It would seem Jonathan Franzen is a cartoon snowball that has gathered mass as it rolls from the summit to the bottom of the mountain that is 20th century literature. Here he now rests, a gargantuan, gleaming iceball that has found its place in the sun.
His most lauded work, The Corrections, made him a critic’s darling in 2001, propelling him to become one of the most discussed and polarizing figures in literature since the turn of the millennium. Purity, his new tome, has received much praise as well (sort of), and has again made him the center of the discussion on what it means to be a “great American novelist” in the 21st century.
By his fans, he is often referred to as one of the few remaining writers to earn this lofty designation, some lone artisan continuing an ancient trade. Perhaps this is why reviews of his work often begin on a macrocosmic level, naming him as a successor to William Gaddis, Thomas Pynchon, and Don DeLillo. In a reviewer’s mind, I would guess these starlit names give context to the man and his work. After all, it’s clear to see that these authors have influenced Franzen’s work, especially Gaddis, who he’s written about in detail in his famous “Mr. Difficult” essay which appeared in the New Yorker in 2002.
In fact, Franzen lists a group of 13 authors that have inspired him in this essay, referring to the baker’s dozen as “a canon of intellectual, socially edgy white-male American fiction writers.”
Which brings me back to my less-than-subtle snowball metaphor. Calling Jonathan Franzen the “only great American novelist” or suggesting that he is some kind of bookish outcast crusading for the perpetuity of true literature is a much more malicious statement than it would appear at first glance. It suggests that real American literature is written by white men, always has been written by white men, and now is being written solely by a white man.
I’ll level with you. I liked The Corrections. I’ll be the first to admit that there are times when Franzen’s work has shined. What’s more, I don’t think the perfidious title that is often bequeathed on him is a fault of the Franzen himself. The mere fact that more than a decade ago he was able to identify the exact type of writer to which he gravitated is a statement in itself. It’s a sign that on some level he’s aware of his shortcomings. The problem is that critics, fanboys, and the publishing industry in general allow the aura of Franzen to keep beaming. He continues to be praised shamelessly, elevated to some untouchable echelon.
It’s as if we didn’t heed the warning, broadcast by the author himself 13 years ago. He blatantly, and based on the essay’s language somewhat abashedly, announced the singular nature of his influences.
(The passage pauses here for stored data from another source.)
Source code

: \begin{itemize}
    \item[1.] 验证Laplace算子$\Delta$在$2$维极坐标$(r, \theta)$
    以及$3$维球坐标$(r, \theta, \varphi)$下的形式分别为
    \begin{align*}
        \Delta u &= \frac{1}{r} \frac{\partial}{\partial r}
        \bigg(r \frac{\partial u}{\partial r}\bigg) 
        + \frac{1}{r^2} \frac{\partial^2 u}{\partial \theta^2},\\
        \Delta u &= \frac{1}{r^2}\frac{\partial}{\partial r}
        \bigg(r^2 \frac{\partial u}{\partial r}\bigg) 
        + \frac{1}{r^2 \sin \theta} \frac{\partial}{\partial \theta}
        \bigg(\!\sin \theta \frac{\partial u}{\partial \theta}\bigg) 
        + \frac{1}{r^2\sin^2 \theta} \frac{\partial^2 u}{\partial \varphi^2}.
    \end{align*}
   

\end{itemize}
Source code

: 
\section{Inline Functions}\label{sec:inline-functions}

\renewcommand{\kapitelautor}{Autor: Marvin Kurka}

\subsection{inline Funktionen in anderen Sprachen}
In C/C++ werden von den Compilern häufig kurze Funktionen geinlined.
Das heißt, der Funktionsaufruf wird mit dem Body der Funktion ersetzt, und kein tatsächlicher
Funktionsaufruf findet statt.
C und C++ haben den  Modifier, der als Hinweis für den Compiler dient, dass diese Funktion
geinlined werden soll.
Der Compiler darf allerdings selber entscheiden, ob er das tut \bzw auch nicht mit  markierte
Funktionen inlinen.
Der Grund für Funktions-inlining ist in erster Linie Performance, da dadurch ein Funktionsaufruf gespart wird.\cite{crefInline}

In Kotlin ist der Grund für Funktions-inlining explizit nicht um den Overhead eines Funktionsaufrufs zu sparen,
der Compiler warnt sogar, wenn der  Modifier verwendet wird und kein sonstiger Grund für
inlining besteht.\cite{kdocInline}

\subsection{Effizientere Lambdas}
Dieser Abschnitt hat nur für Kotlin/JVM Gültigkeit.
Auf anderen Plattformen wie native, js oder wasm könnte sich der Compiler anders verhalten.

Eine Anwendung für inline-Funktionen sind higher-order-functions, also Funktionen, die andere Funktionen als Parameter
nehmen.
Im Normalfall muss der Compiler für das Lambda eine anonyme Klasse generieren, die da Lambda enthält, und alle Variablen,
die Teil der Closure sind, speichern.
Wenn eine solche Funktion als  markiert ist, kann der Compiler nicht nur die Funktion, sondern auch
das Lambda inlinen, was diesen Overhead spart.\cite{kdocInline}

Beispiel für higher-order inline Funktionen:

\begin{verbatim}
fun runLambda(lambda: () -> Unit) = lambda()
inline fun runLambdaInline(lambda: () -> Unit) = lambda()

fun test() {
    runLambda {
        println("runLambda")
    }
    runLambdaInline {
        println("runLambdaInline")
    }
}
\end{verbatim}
That’s why I like to believe that Franzen had deeper purpose in writing “Mr. Difficult.” While I ultimately disagree with most of his conclusions, it gives readers much insight as to where he’s coming from as a writer. With no expectations, there can be no disappointment. The Corrections, at its simplest level, does an adept job of capturing a small, selective segment of the American population. Though it is chock-full of platitudes, the nuanced prose makes it an enjoyable read. Hell, as an upper middle-class white boy from the Midwest, it could’ve very well become one of my favorites – if I wasn’t paying attention.
However, the literary landscape today is too rich to continue deifying this old relic, and continuing to worship its creator is misguided, for the reality is that Franzen hasn’t kept pace with contemporary literature, or really contemporary anything, for that matter. He is a privileged enough writer to vocally disdain Twitter, pokes jokes at any authors he finds too lowbrow, and generally only participates in society when he chooses. Every time he books an interview it’s guaranteed to spark a dozen think-pieces and cause a hurricane across the same social media he rejects.
How do we expect a man to write about the American experience when he refuses to participate in it?
More so, Franzen’s biggest advocate is himself. In his same “Mr. Difficult” essay, he swears off experimentation, as if he could foresee his own future irrelevance, suggesting that novels should be “conservative and conventional.” I can’t think of a better phrase to aptly describe his hallmark work. This stance seemingly gives him an out on all the books to come since 2001, because he can fall back on big ideas rather than the details that elevate books to extraordinary. This actually prevents him from having the ability to write anything remarkable, because he loses out on the minutiae that can only be put to paper if one chooses to exist in the present day.
This is why we must change the conversation about Jonathan Franzen. Like a student in a writing workshop who can’t take criticism, Franzen sits on the sidelines and participates only when there’s little to lose, using intellectualism to prove that he is a brilliant, unique snowflake.
When we reward and validate this behavior, we are silencing other voices, allowing the stereotype of a middle-aged white man surrounded by books in a library, clacking away at a typewriter, to continue to be our view of an American author. It is undeniable that Franzen is an American, that he reveals some of our worst tendencies, and that he is an author that deserves recognition, but he is not the only great American novelist. He is the crust on the biggest slice of pie. He is the continuation of a myopic interpretation of American literature. We must talk about Franzen for what he is, a giant squid in an ocean of brilliant writers, lurking in the depths, only emerging to strike awe and terror before returning to the unknown. Putting him on a pedestal is an injustice. It is the continuation of monochromatic tradition.